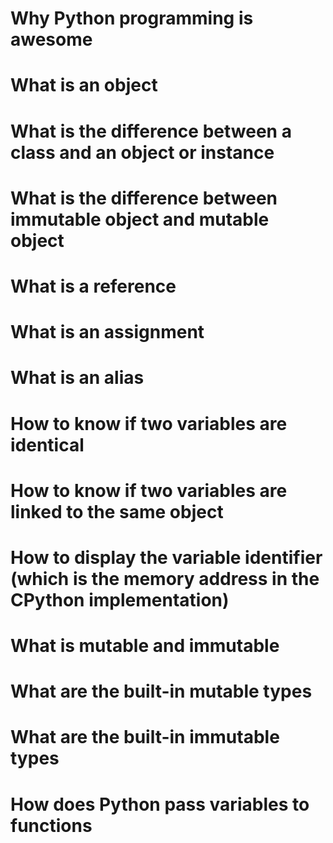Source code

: # Why Python programming is awesome
# What is an object
# What is the difference between a class and an object or instance
# What is the difference between immutable object and mutable object
# What is a reference
# What is an assignment
# What is an alias
# How to know if two variables are identical
# How to know if two variables are linked to the same object
# How to display the variable identifier (which is the memory address in the CPython implementation)
# What is mutable and immutable
# What are the built-in mutable types
# What are the built-in immutable types
# How does Python pass variables to functions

:::::

* **Assigned task**:
If a line above holds the string "variables", copy it out.

* **Written reply**:
# How to know if two variables are identical
# How to know if two variables are linked to the same object
# How does Python pass variables to functions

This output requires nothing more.